Not surprisingly, given precedence, very few commentators in China have even ventured the possibility that Liu Yi or any of the others might be convenient fall guys. What comes next is unknown, but the concern for those involved is palpable. What must their families and children be feeling?
So, why has this story and all the distressing disinformation been allowed to reign unfettered for so long? What are we meant to make of it all?
One key lies in the fact that this ongoing saga was launched during the festive period. It has been timed to preoccupy us from talk of (cough). The parallels with the 2010-2012 anti-corruption campaign that saw over 50 football people sent to prison cannot be ignored. That long ‘crusade’ employed the same strategy of trickle-down rumors as now. When the people in charge start disappearing, it creates a frightening silence that the masses are invited to fill with relatively harmless digital noise. Who was the ambitious Vice President who used that campaign to bolster his own public credentials? Step forward Xi Jinping.
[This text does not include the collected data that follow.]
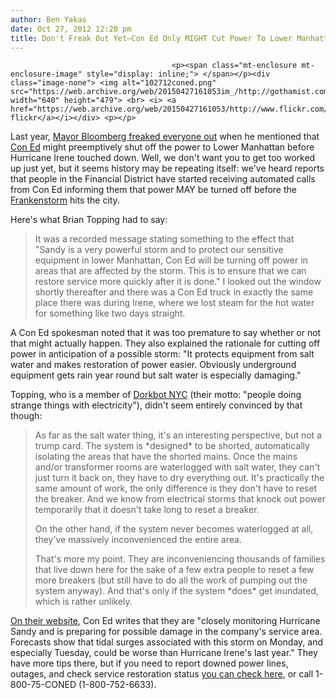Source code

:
```yaml
---
author: Ben Yakas
date: Oct 27, 2012 12:20 pm
title: Don't Freak Out Yet—Con Ed Only MIGHT Cut Power To Lower Manhattan
---
```


	
										<p><span class="mt-enclosure mt-enclosure-image" style="display: inline;"> </span></p><div class="image-none"> <img alt="102712coned.png" src="https://web.archive.org/web/20150427161053im_/http://gothamist.com/attachments/byakas/102712coned.png" width="640" height="479"> <br> <i> <a href="https://web.archive.org/web/20150427161053/http://www.flickr.com/photos/mudskipper/62037001/">mudskipper&apos;s flickr</a></i></div> <p></p>

<p>Last year, <a href="https://web.archive.org/web/20150427161053/http://gothamist.com/2011/08/27/con_ed_may_cut_power_to_lower_manha.php">Mayor Bloomberg freaked everyone out</a> when he mentioned that <a href="https://web.archive.org/web/20150427161053/http://gothamist.com/tags/coned">Con Ed</a> might preemptively shut off the power to Lower Manhattan before Hurricane Irene touched down.  Well, we don&apos;t want you to get too worked up just yet, but it seems history may be repeating itself: we&apos;ve heard reports that people in the Financial District have started receiving automated calls from Con Ed informing them that power MAY be turned off before the <a href="https://web.archive.org/web/20150427161053/http://gothamist.com/tags/frankenstorm">Frankenstorm</a> hits the city.</p>

<p>Here&apos;s what Brian Topping had to say:</p>

<blockquote>It was a recorded message stating something to the effect that &quot;Sandy is a very powerful storm and to protect our sensitive equipment in lower Manhattan, Con Ed will be turning off power in areas that are affected by the storm. This is to ensure that we can restore service more quickly after it is done.&quot; I looked out the window shortly thereafter and there was a Con Ed truck in exactly the same place there was during Irene, where we lost steam for the hot water for something like two days straight.</blockquote>

<p>A Con Ed spokesman noted that it was too premature to say whether or not that might actually happen. They also explained the rationale for cutting off power in anticipation of a possible storm: &quot;It protects equipment from salt water and makes restoration of power easier. Obviously underground equipment gets rain year round but salt water is especially damaging.&quot;</p>

<p>Topping, who is a member of <a href="https://web.archive.org/web/20150427161053/http://dorkbot.org/dorkbotnyc">Dorkbot NYC</a> (their motto: &quot;people doing strange things with electricity&quot;), didn&apos;t seem entirely convinced by that though:</p>

<blockquote>As far as the salt water thing, it&apos;s an interesting perspective, but not a trump card.  The system is *designed* to be shorted, automatically isolating the areas that have the shorted mains.  Once the mains and/or transformer rooms are waterlogged with salt water, they can&apos;t just turn it back on, they have to dry everything out.  It&apos;s practically the same amount of work, the only difference is they don&apos;t have to reset the breaker.  And we know from electrical storms that knock out power temporarily that it doesn&apos;t take long to reset a breaker.  

<p>On the other hand, if the system never becomes waterlogged at all, they&apos;ve massively inconvenienced the entire area.</p>

<p>That&apos;s more my point.  They are inconveniencing thousands of families that live down here for the sake of a few extra people to reset a few more breakers (but still have to do all the work of pumping out the system anyway).  And that&apos;s only if the system *does* get inundated, which is rather unlikely.</p></blockquote><p></p>

<p><a href="https://web.archive.org/web/20150427161053/http://www.coned.com/newsroom/news/pr20121026.asp">On their website</a>, Con Ed writes that they are &quot;closely monitoring Hurricane Sandy and is preparing for possible damage in the company&apos;s service area. Forecasts show that tidal surges associated with this storm on Monday, and especially Tuesday, could be worse than Hurricane Irene&apos;s last year.&quot; They have more tips there, but if you need to report downed power lines, outages, and check service restoration status <a href="https://web.archive.org/web/20150427161053/http://www.coned.com/">you can check here</a>, or call 1-800-75-CONED (1-800-752-6633). </p>					
										
									
				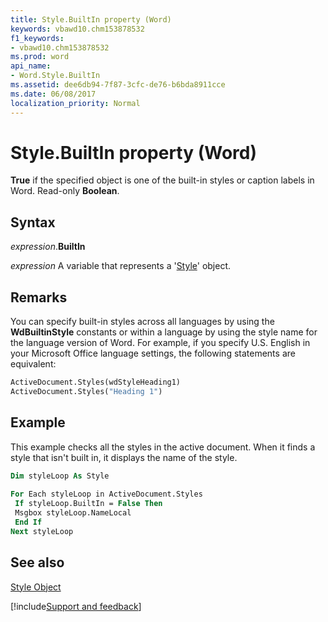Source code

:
 ```yaml
---
title: Style.BuiltIn property (Word)
keywords: vbawd10.chm153878532
f1_keywords:
- vbawd10.chm153878532
ms.prod: word
api_name:
- Word.Style.BuiltIn
ms.assetid: dee6db94-7f87-3cfc-de76-b6bda8911cce
ms.date: 06/08/2017
localization_priority: Normal
---
```



# Style.BuiltIn property (Word)

 **True** if the specified object is one of the built-in styles or caption labels in Word. Read-only **Boolean**.


## Syntax

_expression_.**BuiltIn**

_expression_ A variable that represents a '[Style](Word.Style.md)' object.


## Remarks

You can specify built-in styles across all languages by using the  **WdBuiltinStyle** constants or within a language by using the style name for the language version of Word. For example, if you specify U.S. English in your Microsoft Office language settings, the following statements are equivalent:


```vb
ActiveDocument.Styles(wdStyleHeading1) 
ActiveDocument.Styles("Heading 1")
```


## Example

This example checks all the styles in the active document. When it finds a style that isn't built in, it displays the name of the style.


```vb
Dim styleLoop As Style 
 
For Each styleLoop in ActiveDocument.Styles 
 If styleLoop.BuiltIn = False Then 
 Msgbox styleLoop.NameLocal 
 End If 
Next styleLoop
```


## See also


[Style Object](Word.Style.md)

[!include[Support and feedback](~/includes/feedback-boilerplate.md)]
This is not the end of the Li Tie story. And nor can it be allowed to disappear before everyone has safely reappeared and had the opportunity to speak for themselves. Last week, reporter Li Xuan implicated two women bosses working within the game. There will be more and talk this week about the detention of the head of the CFA’s Xiahe Training Base comes with accusations of sexual favors and money exchanges. There isn’t even time to mention other sports. Li Yaguang, the former Olympic basketball player who went on to become sports chief in the city of Chongqing, was also taken away in January. For now, attention is focused on the fates of those currently in detention and those now waiting with trembling limbs to be taken away at any moment.
All the chatter on the Chinese internet is now about February 9. That date will mark three months since Li Tie had his phone turned off. This is the initial time limit for detention without charge in China. The government must either charge him or let him go – or it could just extend the investigation by another three months. That would suggest that the investigators are still climbing the ladder. How far they reach remains to be seen, but it’s not a pretty scene for either of the two very powerful men that preside over this mess from above.